**TASK INSTRUCTIONS**
Your answer must consist solely of the lines from the start of the entries below through the line with "### Game Story", unchanged.
━━━━━━━━━━
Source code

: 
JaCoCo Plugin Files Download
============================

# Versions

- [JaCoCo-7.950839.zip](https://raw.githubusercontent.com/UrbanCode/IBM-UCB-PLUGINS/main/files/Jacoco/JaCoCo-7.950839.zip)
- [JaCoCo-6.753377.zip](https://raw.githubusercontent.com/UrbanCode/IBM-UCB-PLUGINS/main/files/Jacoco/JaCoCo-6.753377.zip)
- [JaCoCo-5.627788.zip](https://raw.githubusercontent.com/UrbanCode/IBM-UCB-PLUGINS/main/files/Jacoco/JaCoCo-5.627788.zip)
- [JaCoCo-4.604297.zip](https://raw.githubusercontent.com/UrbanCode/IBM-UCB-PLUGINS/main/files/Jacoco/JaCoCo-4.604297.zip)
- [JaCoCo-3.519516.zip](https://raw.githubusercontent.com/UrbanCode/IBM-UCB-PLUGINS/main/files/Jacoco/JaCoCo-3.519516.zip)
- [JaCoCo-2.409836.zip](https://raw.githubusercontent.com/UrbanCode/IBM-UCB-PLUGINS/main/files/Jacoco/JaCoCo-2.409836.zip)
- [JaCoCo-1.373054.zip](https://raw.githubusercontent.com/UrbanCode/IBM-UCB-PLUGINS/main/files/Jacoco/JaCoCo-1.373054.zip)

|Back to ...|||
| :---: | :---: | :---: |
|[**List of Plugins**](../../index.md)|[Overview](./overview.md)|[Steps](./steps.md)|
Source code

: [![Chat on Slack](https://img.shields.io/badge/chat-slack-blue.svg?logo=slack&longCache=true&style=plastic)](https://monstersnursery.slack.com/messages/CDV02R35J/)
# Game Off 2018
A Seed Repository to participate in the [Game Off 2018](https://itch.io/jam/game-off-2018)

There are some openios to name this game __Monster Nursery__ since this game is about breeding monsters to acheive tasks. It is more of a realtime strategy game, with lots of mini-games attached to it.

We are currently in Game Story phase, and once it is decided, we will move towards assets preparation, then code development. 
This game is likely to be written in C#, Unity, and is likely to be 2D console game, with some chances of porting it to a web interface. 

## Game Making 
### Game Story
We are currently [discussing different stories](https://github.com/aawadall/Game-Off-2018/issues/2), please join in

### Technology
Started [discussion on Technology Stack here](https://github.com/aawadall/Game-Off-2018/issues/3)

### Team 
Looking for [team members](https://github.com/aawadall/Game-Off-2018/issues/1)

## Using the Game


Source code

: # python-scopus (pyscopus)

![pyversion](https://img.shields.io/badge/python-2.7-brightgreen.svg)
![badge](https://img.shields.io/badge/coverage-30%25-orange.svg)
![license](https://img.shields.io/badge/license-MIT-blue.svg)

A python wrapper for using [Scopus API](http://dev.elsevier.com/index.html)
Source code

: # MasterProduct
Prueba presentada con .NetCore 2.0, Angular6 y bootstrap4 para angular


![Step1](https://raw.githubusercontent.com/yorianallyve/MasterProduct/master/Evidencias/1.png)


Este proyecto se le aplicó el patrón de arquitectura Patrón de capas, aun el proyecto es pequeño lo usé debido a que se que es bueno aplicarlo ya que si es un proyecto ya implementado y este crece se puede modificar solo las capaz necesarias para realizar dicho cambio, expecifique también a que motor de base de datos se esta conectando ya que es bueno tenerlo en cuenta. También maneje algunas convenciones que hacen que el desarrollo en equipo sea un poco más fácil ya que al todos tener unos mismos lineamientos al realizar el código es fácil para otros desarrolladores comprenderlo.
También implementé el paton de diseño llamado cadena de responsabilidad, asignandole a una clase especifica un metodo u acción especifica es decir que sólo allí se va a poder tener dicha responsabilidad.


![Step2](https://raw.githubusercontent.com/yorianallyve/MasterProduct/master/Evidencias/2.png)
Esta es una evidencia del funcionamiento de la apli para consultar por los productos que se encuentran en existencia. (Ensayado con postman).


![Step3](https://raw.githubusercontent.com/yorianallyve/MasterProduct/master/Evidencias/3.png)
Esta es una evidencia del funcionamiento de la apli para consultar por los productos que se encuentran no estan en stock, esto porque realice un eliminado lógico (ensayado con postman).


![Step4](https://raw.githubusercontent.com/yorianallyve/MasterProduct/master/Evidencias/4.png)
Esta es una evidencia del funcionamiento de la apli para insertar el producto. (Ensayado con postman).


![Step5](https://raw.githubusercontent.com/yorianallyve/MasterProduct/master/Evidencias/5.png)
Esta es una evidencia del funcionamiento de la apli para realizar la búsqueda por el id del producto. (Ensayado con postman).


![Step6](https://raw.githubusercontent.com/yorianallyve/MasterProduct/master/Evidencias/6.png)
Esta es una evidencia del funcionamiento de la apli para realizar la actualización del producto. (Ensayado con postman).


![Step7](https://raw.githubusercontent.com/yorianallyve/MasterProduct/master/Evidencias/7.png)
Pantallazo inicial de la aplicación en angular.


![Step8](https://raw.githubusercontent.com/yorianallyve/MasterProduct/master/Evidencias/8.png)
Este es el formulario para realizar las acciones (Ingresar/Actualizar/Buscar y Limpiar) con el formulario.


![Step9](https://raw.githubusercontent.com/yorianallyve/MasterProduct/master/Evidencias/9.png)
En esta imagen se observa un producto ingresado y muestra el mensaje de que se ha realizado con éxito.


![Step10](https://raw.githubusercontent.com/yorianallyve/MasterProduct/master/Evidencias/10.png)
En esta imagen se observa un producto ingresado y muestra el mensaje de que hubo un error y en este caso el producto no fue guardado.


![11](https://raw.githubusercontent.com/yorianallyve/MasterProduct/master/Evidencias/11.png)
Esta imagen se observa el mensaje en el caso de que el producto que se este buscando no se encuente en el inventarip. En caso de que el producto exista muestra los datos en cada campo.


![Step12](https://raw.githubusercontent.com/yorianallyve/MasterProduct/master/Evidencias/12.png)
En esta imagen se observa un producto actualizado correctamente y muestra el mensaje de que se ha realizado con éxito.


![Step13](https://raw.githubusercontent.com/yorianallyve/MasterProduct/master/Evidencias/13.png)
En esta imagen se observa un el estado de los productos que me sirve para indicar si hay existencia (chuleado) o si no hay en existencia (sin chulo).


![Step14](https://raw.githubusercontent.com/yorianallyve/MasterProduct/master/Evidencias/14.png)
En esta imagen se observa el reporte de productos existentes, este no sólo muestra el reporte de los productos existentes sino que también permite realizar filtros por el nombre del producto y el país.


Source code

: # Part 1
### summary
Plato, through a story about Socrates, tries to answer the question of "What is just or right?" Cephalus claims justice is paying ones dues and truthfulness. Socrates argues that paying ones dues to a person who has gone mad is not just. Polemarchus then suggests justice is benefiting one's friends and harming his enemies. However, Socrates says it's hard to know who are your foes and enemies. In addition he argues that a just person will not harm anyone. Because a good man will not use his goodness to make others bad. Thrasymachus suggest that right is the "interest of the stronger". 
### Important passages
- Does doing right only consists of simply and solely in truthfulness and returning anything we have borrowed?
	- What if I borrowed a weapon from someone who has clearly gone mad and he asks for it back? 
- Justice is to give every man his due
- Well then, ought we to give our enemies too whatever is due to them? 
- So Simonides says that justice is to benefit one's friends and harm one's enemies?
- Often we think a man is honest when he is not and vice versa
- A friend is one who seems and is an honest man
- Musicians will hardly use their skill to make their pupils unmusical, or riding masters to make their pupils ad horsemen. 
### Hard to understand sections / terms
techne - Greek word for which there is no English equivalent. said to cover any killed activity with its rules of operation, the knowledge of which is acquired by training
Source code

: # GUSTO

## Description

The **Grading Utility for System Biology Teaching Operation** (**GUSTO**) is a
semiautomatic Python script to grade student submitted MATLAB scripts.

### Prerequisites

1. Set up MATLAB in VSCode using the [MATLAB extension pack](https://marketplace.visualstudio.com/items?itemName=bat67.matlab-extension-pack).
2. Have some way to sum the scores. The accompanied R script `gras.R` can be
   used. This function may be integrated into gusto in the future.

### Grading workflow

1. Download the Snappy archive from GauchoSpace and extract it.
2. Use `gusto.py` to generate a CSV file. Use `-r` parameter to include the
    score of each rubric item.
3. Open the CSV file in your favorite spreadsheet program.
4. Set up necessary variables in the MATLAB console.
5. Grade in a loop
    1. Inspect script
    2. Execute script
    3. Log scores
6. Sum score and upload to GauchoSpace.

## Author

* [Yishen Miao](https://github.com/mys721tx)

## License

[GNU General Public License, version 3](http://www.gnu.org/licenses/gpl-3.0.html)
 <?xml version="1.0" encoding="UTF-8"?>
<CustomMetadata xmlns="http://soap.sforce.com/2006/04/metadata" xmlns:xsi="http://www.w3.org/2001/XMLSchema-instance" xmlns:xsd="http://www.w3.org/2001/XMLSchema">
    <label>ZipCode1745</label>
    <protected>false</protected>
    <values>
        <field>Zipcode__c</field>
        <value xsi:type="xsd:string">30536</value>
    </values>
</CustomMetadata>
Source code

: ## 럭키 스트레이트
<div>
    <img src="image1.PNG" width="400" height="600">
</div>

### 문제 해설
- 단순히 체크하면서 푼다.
━━━━━━━━━━
**ANSWER FOR THIS EXERCISE**
Source code

: 
JaCoCo Plugin Files Download
============================

# Versions

- [JaCoCo-7.950839.zip](https://raw.githubusercontent.com/UrbanCode/IBM-UCB-PLUGINS/main/files/Jacoco/JaCoCo-7.950839.zip)
- [JaCoCo-6.753377.zip](https://raw.githubusercontent.com/UrbanCode/IBM-UCB-PLUGINS/main/files/Jacoco/JaCoCo-6.753377.zip)
- [JaCoCo-5.627788.zip](https://raw.githubusercontent.com/UrbanCode/IBM-UCB-PLUGINS/main/files/Jacoco/JaCoCo-5.627788.zip)
- [JaCoCo-4.604297.zip](https://raw.githubusercontent.com/UrbanCode/IBM-UCB-PLUGINS/main/files/Jacoco/JaCoCo-4.604297.zip)
- [JaCoCo-3.519516.zip](https://raw.githubusercontent.com/UrbanCode/IBM-UCB-PLUGINS/main/files/Jacoco/JaCoCo-3.519516.zip)
- [JaCoCo-2.409836.zip](https://raw.githubusercontent.com/UrbanCode/IBM-UCB-PLUGINS/main/files/Jacoco/JaCoCo-2.409836.zip)
- [JaCoCo-1.373054.zip](https://raw.githubusercontent.com/UrbanCode/IBM-UCB-PLUGINS/main/files/Jacoco/JaCoCo-1.373054.zip)

|Back to ...|||
| :---: | :---: | :---: |
|[**List of Plugins**](../../index.md)|[Overview](./overview.md)|[Steps](./steps.md)|
Source code

: [![Chat on Slack](https://img.shields.io/badge/chat-slack-blue.svg?logo=slack&longCache=true&style=plastic)](https://monstersnursery.slack.com/messages/CDV02R35J/)
# Game Off 2018
A Seed Repository to participate in the [Game Off 2018](https://itch.io/jam/game-off-2018)

There are some openios to name this game __Monster Nursery__ since this game is about breeding monsters to acheive tasks. It is more of a realtime strategy game, with lots of mini-games attached to it.

We are currently in Game Story phase, and once it is decided, we will move towards assets preparation, then code development. 
This game is likely to be written in C#, Unity, and is likely to be 2D console game, with some chances of porting it to a web interface. 

## Game Making 
### Game Story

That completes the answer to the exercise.